▶ [MATERIAL FOR THIS TASK]
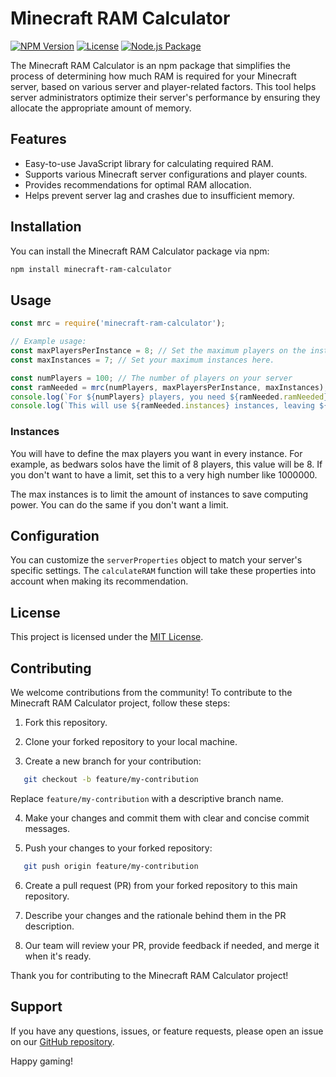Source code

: # Minecraft RAM Calculator

[![NPM Version](https://img.shields.io/npm/v/minecraft-ram-calculator.svg)](https://www.npmjs.com/package/minecraft-ram-calculator)
[![License](https://img.shields.io/github/license/joanferrecid098/minecraft-ram-calculator)](https://github.com/joanferrecid098/minecraft-ram-calculator/blob/main/LICENSE)
[![Node.js Package](https://github.com/joanferrecid098/minecraft-ram-calculator/actions/workflows/npm-publish.yml/badge.svg)](https://github.com/joanferrecid098/minecraft-ram-calculator/actions/workflows/npm-publish.yml)

The Minecraft RAM Calculator is an npm package that simplifies the process of determining how much RAM is required for your Minecraft server, based on various server and player-related factors. This tool helps server administrators optimize their server's performance by ensuring they allocate the appropriate amount of memory.

## Features

- Easy-to-use JavaScript library for calculating required RAM.
- Supports various Minecraft server configurations and player counts.
- Provides recommendations for optimal RAM allocation.
- Helps prevent server lag and crashes due to insufficient memory.

## Installation

You can install the Minecraft RAM Calculator package via npm:

```bash
npm install minecraft-ram-calculator
```

## Usage

```javascript
const mrc = require('minecraft-ram-calculator');

// Example usage:
const maxPlayersPerInstance = 8; // Set the maximum players on the instance
const maxInstances = 7; // Set your maximum instances here.

const numPlayers = 100; // The number of players on your server
const ramNeeded = mrc(numPlayers, maxPlayersPerInstance, maxInstances);
console.log(`For ${numPlayers} players, you need ${ramNeeded.ramNeeded} GB RAM.`);
console.log(`This will use ${ramNeeded.instances} instances, leaving ${ramNeeded.playersLeftOut} players left out.`);
```

### Instances

You will have to define the max players you want in every instance. For example, as bedwars solos have the limit of 8 players, this value will be 8.
If you don't want to have a limit, set this to a very high number like 1000000.

The max instances is to limit the amount of instances to save computing power. You can do the same if you don't want a limit.

## Configuration

You can customize the `serverProperties` object to match your server's specific settings. The `calculateRAM` function will take these properties into account when making its recommendation.

## License

This project is licensed under the [MIT License](LICENSE).

## Contributing

We welcome contributions from the community! To contribute to the Minecraft RAM Calculator project, follow these steps:

1. Fork this repository.

2. Clone your forked repository to your local machine.

3. Create a new branch for your contribution:

```bash
   git checkout -b feature/my-contribution
```

Replace `feature/my-contribution` with a descriptive branch name.

4. Make your changes and commit them with clear and concise commit messages.

5. Push your changes to your forked repository:

```bash
   git push origin feature/my-contribution
```

6. Create a pull request (PR) from your forked repository to this main repository.

7. Describe your changes and the rationale behind them in the PR description.

8. Our team will review your PR, provide feedback if needed, and merge it when it's ready.

Thank you for contributing to the Minecraft RAM Calculator project!

## Support

If you have any questions, issues, or feature requests, please open an issue on our [GitHub repository](https://github.com/joanferrecid098/minecraft-ram-calculator).

Happy gaming!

▶ [TASK DIRECTIONS] Track down every line in the entries that includes the string "them", and copy it.

▶ [RESULT OF THE TASK]
4. Make your changes and commit them with clear and concise commit messages.
7. Describe your changes and the rationale behind them in the PR description.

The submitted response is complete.